#### What to work on:
Please go line by line through the material and copy each one containing the word "series".

#### Dataset records:
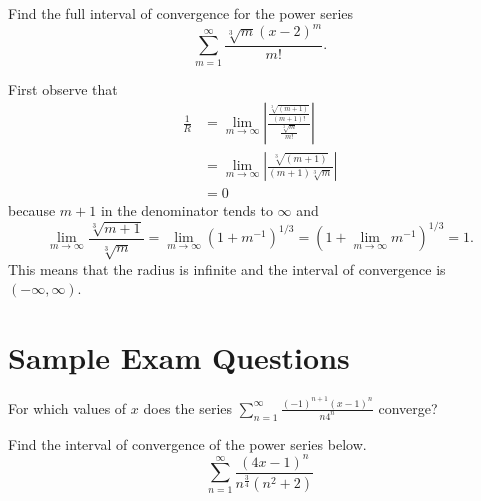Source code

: \documentclass{ximera}
\begin{document}
\begin{question}%

Find the full interval of convergence for the power series \[\sum_{m=1}^{\infty} \frac{\sqrt[3]{m}(x - 2)^m }{m!}.\]
\begin{multiplechoice}
\choice{\(\displaystyle \left[1,3\right)\)}
\choice{\(\displaystyle \left(1,3\right]\)}
\choice{\(\displaystyle \left[1,3\right]\)}
\choice[correct]{\(\displaystyle \left(-\infty,\infty\right)\)}
\end{multiplechoice}
\begin{feedback}
First observe that 
\[\begin{aligned}
\frac{1}{R} & = \lim_{m\rightarrow \infty} \left| \frac{\frac{\sqrt[3]{{(m+1)}} }{{(m+1)}!} }{\frac{\sqrt[3]{m} }{m!}} \right| \\
& = \lim_{m\rightarrow \infty} \left| \frac{\sqrt[3]{{(m+1)}} }{(m+1)\sqrt[3]{m} } \right| \\
& = 0
\end{aligned}\]
because \(m+1\) in the denominator tends to \(\infty\) and \[\lim_{m \rightarrow \infty} \frac{\sqrt[3]{m+1}}{\sqrt[3]{m}} = \lim_{m \rightarrow \infty} \left( 1 + m^{-1} \right)^{1/3} = \left( 1 + \lim_{m \rightarrow \infty} m^{-1} \right)^{1/3} = 1.\]
This means that the radius is infinite and the interval of convergence is \((-\infty,\infty)\).
\end{feedback}

\end{question}

\section*{Sample Exam Questions}

\begin{question}%

For which values of \(x\) does the series \(\displaystyle \sum_{n=1}^\infty \frac{(-1)^{n+1}(x-1)^n}{n 4^n}\) converge?
\begin{multiplechoice}
\end{multiplechoice}

\end{question}

\begin{question}%

Find the interval of convergence of the power series below.
\[ \sum_{n=1}^\infty \frac{(4x-1)^n}{n^\frac{3}{4} (n^2+2)} \]
\begin{multiplechoice}
\choice{\(\displaystyle \left( 0 , \frac{1}{2} \right]\)}
\choice{\(\displaystyle \left[ 0 , \frac{1}{2} \right)\)}
\choice{\(\displaystyle \left( -\frac{1}{2} , 0\right]\)}
\choice{\(\left( - \infty, \infty \right)\)}
\end{multiplechoice}

\end{question}
\end{document}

#### Exercise response:
Find the full interval of convergence for the power series \[\sum_{m=1}^{\infty} \frac{\sqrt[3]{m}(x - 2)^m }{m!}.\]
For which values of \(x\) does the series \(\displaystyle \sum_{n=1}^\infty \frac{(-1)^{n+1}(x-1)^n}{n 4^n}\) converge?
Find the interval of convergence of the power series below.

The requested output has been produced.